• Input records:
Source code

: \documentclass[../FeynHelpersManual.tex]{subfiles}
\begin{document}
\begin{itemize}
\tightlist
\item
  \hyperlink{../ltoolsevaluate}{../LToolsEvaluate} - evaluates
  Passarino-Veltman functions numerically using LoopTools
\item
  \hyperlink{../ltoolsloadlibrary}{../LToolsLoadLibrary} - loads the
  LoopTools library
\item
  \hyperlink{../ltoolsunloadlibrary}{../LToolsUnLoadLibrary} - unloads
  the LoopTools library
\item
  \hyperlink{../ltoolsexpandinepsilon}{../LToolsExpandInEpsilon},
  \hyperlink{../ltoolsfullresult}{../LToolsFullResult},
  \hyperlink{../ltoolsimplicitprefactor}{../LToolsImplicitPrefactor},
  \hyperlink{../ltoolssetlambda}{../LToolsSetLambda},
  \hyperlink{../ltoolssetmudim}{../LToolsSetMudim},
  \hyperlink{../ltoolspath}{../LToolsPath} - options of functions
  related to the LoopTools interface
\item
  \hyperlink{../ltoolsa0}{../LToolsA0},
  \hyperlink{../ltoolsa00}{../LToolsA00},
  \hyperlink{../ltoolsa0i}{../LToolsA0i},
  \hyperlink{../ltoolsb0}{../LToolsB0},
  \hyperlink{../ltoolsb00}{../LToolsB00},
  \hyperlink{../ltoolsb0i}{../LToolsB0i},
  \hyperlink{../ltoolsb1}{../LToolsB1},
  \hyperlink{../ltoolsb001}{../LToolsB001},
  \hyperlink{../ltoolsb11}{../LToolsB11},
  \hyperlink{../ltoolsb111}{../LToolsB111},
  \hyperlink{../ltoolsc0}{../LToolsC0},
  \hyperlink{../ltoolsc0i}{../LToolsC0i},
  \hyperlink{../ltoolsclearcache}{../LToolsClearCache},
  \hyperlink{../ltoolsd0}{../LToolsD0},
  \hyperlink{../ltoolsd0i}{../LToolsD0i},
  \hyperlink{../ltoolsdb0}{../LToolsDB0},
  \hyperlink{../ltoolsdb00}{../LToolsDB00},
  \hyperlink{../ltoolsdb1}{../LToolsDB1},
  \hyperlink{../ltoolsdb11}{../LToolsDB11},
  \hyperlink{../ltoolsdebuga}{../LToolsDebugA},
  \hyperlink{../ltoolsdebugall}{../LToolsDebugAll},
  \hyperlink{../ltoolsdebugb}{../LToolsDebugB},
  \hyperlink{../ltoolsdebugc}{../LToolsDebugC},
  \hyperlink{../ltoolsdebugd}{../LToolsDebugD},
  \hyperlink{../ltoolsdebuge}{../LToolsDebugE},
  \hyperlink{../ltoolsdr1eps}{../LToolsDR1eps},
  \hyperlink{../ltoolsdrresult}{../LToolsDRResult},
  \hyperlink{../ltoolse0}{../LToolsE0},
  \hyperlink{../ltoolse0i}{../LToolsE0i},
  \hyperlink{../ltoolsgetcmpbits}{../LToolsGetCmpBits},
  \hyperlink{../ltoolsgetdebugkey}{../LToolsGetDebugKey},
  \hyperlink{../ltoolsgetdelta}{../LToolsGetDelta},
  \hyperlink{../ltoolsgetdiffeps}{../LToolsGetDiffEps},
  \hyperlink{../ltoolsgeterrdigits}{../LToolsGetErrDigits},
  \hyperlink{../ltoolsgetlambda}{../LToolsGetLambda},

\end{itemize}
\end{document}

--

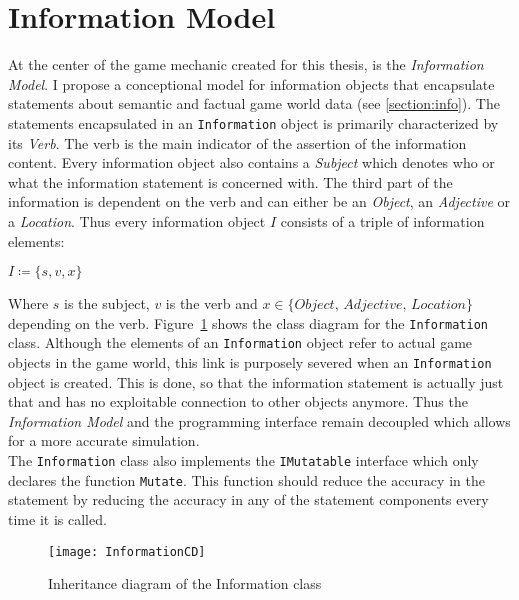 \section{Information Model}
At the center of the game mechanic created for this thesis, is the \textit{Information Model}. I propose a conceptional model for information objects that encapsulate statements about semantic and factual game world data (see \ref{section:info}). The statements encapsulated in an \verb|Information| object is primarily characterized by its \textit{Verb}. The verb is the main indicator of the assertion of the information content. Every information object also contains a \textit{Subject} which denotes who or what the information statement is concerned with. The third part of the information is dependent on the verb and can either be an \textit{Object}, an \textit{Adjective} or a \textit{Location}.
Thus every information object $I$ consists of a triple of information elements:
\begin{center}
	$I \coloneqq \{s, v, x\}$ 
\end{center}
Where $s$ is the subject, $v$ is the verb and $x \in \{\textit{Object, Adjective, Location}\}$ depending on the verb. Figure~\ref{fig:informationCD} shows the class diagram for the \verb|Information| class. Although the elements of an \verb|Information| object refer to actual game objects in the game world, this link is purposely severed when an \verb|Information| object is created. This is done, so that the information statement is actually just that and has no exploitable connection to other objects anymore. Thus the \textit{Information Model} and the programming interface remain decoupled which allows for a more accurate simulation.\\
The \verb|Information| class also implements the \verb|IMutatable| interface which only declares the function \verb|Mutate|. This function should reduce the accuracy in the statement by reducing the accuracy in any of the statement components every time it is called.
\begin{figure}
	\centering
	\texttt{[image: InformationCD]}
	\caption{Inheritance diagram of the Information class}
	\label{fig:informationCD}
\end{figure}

• The problem:
Reproduce each line of the entries in which the word "LoopTools" is found.

• Solution:
  Passarino-Veltman functions numerically using LoopTools
  LoopTools library
  the LoopTools library
  related to the LoopTools interface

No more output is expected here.